Stocznia jachtowa znajduje się przy ulicy Przemysłowej. Informację o pożarze strażacy otrzymali przed godziną 17. Hala, w której pojawił się ogień, ma wymiary 60 na 20 metrów i 10 metrów wysokości.
- Pożarem objęta jest większa cześć hali stoczni zajmującej się remontem jachtów- poinformował po godzinie 18 w rozmowie z nami kpt. Michał Kucierski, oficer prasowy Komendy Miejskiej Państwowej Straży Pożarnej w Poznaniu.
Dym widać nawet w Poznaniu
Jak dodał, pracownicy zdążyli się ewakuować. Nie ma informacji, by ktoś został poszkodowany. W kulminacyjnym momencie na miejscu było 20 zastępów straży.

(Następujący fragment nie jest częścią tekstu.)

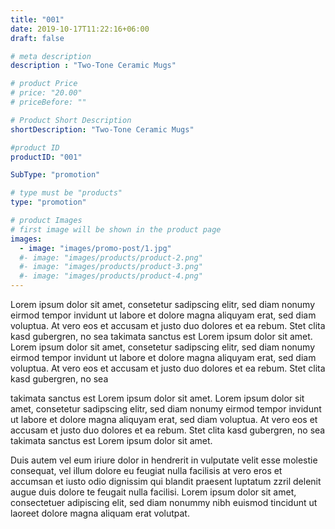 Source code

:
 ```yaml
---
title: "001"
date: 2019-10-17T11:22:16+06:00
draft: false

# meta description
description : "Two-Tone Ceramic Mugs"

# product Price
# price: "20.00"
# priceBefore: ""

# Product Short Description
shortDescription: "Two-Tone Ceramic Mugs"

#product ID
productID: "001"

SubType: "promotion"

# type must be "products"
type: "promotion"

# product Images
# first image will be shown in the product page
images:
  - image: "images/promo-post/1.jpg"
  #- image: "images/products/product-2.png"
  #- image: "images/products/product-3.png"
  #- image: "images/products/product-4.png"
---
```


Lorem ipsum dolor sit amet, consetetur sadipscing elitr, sed diam nonumy eirmod tempor invidunt ut labore et dolore magna aliquyam erat, sed diam voluptua. At vero eos et accusam et justo duo dolores et ea rebum. Stet clita kasd gubergren, no sea takimata sanctus est Lorem ipsum dolor sit amet. Lorem ipsum dolor sit amet, consetetur sadipscing elitr, sed diam nonumy eirmod tempor invidunt ut labore et dolore magna aliquyam erat, sed diam voluptua. At vero eos et accusam et justo duo dolores et ea rebum. Stet clita kasd gubergren, no sea 

takimata sanctus est Lorem ipsum dolor sit amet. Lorem ipsum dolor sit amet, consetetur sadipscing elitr, sed diam nonumy eirmod tempor invidunt ut labore et dolore magna aliquyam erat, sed diam voluptua. At vero eos et accusam et justo duo dolores et ea rebum. Stet clita kasd gubergren, no sea takimata sanctus est Lorem ipsum dolor sit amet.

Duis autem vel eum iriure dolor in hendrerit in vulputate velit esse molestie consequat, vel illum dolore eu feugiat nulla facilisis at vero eros et accumsan et iusto odio dignissim qui blandit praesent luptatum zzril delenit augue duis dolore te feugait nulla facilisi. Lorem ipsum dolor sit amet, consectetuer adipiscing elit, sed diam nonummy nibh euismod tincidunt ut laoreet dolore magna aliquam erat volutpat.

Na Kontakt 24 otrzymaliśmy zdjęcia i filmy, na których widać bardzo duże zadymienie. Dym było widać z kilku kilometrów - m.in. z pobliskiego Dopiewa, a także z Poznania. Strażacy podkreślali jednak, że nie stanowił on zagrożenia dla zdrowia osób postronnych.
We wtorek wieczorem kapitan Kucierski powiedział, że sytuacja została opanowana. - Hala została ugaszona. Uratowano część administracyjną, natomiast nie udało się uratować części magazynowej - mówił. W hali znajdowało się blisko 50 jachtów. Wszystkie spłonęły.